Work to be completed:
Where "tabular" occurs in a line of the entries below, copy that line.

Data extracts:
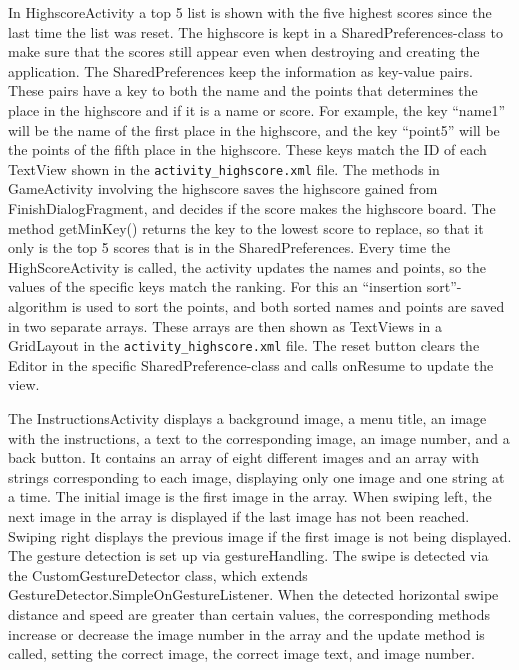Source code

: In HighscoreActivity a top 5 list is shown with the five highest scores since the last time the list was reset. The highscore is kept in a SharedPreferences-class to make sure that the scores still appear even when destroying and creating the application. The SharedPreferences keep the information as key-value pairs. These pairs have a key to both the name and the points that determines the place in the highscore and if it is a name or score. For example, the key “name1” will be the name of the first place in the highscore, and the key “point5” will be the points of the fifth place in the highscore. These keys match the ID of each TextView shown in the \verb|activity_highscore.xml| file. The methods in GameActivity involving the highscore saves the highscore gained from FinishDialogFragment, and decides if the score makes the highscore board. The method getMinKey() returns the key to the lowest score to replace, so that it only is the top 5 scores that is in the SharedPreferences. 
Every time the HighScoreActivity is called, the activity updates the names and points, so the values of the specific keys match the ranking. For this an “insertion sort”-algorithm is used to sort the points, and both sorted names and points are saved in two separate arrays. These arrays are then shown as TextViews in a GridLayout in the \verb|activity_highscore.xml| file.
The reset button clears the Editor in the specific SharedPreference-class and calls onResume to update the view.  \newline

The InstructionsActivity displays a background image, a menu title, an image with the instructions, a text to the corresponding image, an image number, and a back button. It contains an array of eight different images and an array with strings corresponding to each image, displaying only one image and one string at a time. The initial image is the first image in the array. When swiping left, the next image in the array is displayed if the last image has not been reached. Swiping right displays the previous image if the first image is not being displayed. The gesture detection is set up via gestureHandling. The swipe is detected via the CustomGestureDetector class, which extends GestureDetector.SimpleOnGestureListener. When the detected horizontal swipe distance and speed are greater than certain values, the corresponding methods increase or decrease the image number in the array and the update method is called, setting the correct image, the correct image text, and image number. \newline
--
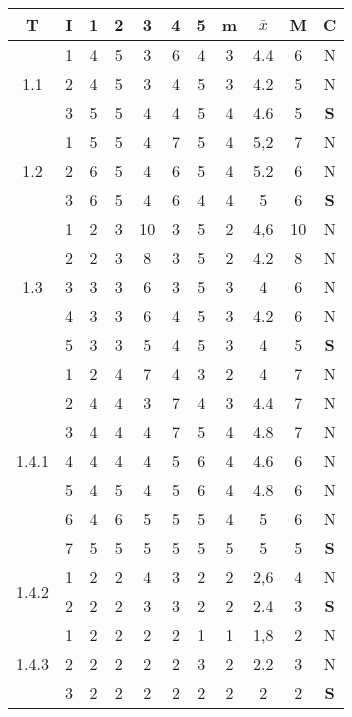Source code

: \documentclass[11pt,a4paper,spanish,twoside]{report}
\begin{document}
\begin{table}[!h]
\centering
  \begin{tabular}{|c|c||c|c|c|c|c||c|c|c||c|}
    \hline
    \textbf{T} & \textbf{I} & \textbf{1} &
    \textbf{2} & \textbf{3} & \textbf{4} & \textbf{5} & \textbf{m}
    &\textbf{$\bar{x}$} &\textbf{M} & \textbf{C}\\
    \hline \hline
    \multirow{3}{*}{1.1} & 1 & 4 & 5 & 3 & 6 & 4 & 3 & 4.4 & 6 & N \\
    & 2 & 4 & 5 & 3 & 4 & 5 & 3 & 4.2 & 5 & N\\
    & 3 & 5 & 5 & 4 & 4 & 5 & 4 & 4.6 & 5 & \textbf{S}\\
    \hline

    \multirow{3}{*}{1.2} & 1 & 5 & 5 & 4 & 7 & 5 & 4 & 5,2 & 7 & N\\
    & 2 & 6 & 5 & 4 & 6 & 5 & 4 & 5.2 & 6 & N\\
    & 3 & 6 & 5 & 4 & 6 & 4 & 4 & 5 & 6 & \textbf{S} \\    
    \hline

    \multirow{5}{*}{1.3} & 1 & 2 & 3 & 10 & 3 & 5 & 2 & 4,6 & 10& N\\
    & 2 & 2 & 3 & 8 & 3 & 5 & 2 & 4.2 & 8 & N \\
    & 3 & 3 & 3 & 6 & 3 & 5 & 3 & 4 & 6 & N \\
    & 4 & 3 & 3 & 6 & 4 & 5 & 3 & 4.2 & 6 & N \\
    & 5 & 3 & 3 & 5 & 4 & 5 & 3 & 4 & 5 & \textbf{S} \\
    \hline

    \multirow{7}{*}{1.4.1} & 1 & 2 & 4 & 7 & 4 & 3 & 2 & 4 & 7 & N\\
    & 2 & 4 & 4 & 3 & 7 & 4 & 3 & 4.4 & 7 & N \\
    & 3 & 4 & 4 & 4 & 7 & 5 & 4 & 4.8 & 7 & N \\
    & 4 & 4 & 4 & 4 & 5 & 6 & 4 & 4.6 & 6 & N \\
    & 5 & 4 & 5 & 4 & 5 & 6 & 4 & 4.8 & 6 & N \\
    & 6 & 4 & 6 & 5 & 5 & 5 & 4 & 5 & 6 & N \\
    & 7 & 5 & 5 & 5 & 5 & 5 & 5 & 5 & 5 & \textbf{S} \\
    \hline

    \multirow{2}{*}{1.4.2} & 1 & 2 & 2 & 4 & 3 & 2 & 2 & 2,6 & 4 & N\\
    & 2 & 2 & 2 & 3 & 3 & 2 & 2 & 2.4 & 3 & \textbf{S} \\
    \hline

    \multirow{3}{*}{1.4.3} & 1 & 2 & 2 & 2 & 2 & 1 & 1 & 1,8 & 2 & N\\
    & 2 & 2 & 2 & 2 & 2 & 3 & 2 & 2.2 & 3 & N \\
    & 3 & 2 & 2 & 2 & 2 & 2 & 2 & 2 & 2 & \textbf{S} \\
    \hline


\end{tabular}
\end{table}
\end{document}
...
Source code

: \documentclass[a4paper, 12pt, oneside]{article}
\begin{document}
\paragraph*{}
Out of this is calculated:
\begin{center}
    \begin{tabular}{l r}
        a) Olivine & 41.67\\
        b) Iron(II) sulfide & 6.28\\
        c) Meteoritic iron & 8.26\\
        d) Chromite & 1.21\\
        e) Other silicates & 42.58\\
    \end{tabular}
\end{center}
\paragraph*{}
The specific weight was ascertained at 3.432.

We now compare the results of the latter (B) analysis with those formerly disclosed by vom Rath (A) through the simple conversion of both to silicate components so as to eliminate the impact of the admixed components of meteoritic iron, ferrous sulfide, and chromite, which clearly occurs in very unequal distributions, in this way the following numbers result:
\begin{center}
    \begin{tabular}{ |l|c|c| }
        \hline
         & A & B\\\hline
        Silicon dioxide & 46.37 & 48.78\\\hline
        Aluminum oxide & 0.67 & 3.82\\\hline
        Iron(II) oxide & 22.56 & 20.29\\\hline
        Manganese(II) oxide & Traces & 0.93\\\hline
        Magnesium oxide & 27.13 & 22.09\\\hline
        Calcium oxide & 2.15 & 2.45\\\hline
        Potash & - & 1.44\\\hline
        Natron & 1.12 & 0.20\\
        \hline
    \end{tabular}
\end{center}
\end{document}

Written solution:
  \begin{tabular}{|c|c||c|c|c|c|c||c|c|c||c|}
\end{tabular}
    \begin{tabular}{l r}
    \end{tabular}
    \begin{tabular}{ |l|c|c| }
    \end{tabular}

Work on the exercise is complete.